>>>>>

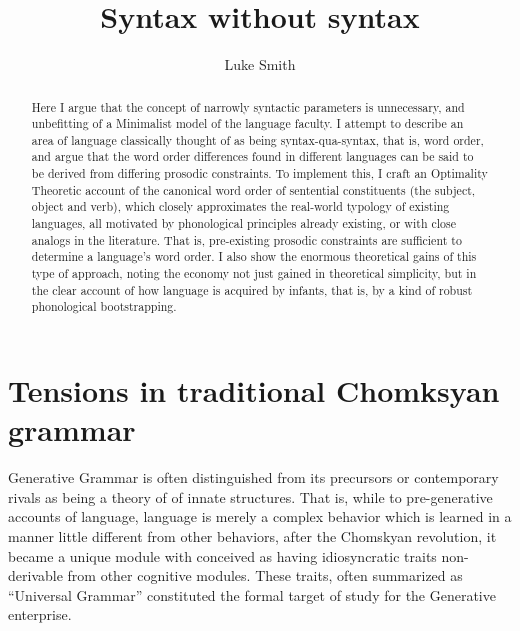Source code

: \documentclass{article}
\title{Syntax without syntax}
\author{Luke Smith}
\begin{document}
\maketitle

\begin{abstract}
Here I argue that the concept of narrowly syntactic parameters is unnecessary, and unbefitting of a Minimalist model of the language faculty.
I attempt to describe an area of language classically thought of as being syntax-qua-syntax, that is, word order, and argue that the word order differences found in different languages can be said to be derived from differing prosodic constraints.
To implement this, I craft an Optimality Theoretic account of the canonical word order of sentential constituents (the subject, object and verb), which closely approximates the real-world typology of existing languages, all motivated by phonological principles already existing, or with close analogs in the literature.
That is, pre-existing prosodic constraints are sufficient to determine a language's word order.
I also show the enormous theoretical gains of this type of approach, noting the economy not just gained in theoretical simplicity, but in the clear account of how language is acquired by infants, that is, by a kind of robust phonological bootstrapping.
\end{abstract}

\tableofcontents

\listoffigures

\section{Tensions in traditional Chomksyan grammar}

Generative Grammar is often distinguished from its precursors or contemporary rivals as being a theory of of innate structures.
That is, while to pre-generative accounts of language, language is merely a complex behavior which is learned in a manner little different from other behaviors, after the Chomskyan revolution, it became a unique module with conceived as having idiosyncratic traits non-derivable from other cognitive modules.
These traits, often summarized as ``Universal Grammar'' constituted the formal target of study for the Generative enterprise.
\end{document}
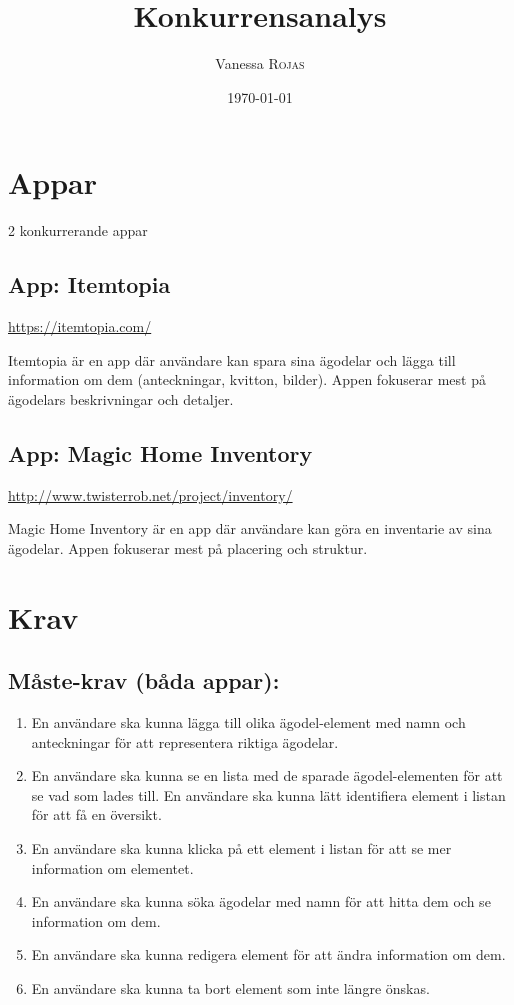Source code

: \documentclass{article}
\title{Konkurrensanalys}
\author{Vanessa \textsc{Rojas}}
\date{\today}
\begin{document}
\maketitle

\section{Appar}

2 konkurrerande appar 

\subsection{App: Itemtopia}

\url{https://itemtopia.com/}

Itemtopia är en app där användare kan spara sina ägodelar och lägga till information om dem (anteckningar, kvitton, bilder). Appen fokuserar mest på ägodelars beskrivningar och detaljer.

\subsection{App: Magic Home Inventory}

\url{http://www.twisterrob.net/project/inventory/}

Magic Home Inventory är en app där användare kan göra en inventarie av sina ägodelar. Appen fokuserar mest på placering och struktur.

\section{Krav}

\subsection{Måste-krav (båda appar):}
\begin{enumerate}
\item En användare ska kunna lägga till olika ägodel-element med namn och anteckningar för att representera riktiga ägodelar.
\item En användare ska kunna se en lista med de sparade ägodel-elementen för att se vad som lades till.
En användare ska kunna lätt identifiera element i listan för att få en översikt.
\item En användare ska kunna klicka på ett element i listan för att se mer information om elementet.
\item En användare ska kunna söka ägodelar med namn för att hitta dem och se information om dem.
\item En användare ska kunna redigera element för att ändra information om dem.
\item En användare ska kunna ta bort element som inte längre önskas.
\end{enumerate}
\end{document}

<<<<<

**Task description**
Working from the material above, restate word for word the lines between the line with "Itemtopia är en" and the line with "representera riktiga ägodelar.", both included, and only those.

**Answer for the task**
Itemtopia är en app där användare kan spara sina ägodelar och lägga till information om dem (anteckningar, kvitton, bilder). Appen fokuserar mest på ägodelars beskrivningar och detaljer.

\subsection{App: Magic Home Inventory}

\url{http://www.twisterrob.net/project/inventory/}

Magic Home Inventory är en app där användare kan göra en inventarie av sina ägodelar. Appen fokuserar mest på placering och struktur.

\section{Krav}

\subsection{Måste-krav (båda appar):}
\begin{enumerate}
\item En användare ska kunna lägga till olika ägodel-element med namn och anteckningar för att representera riktiga ägodelar.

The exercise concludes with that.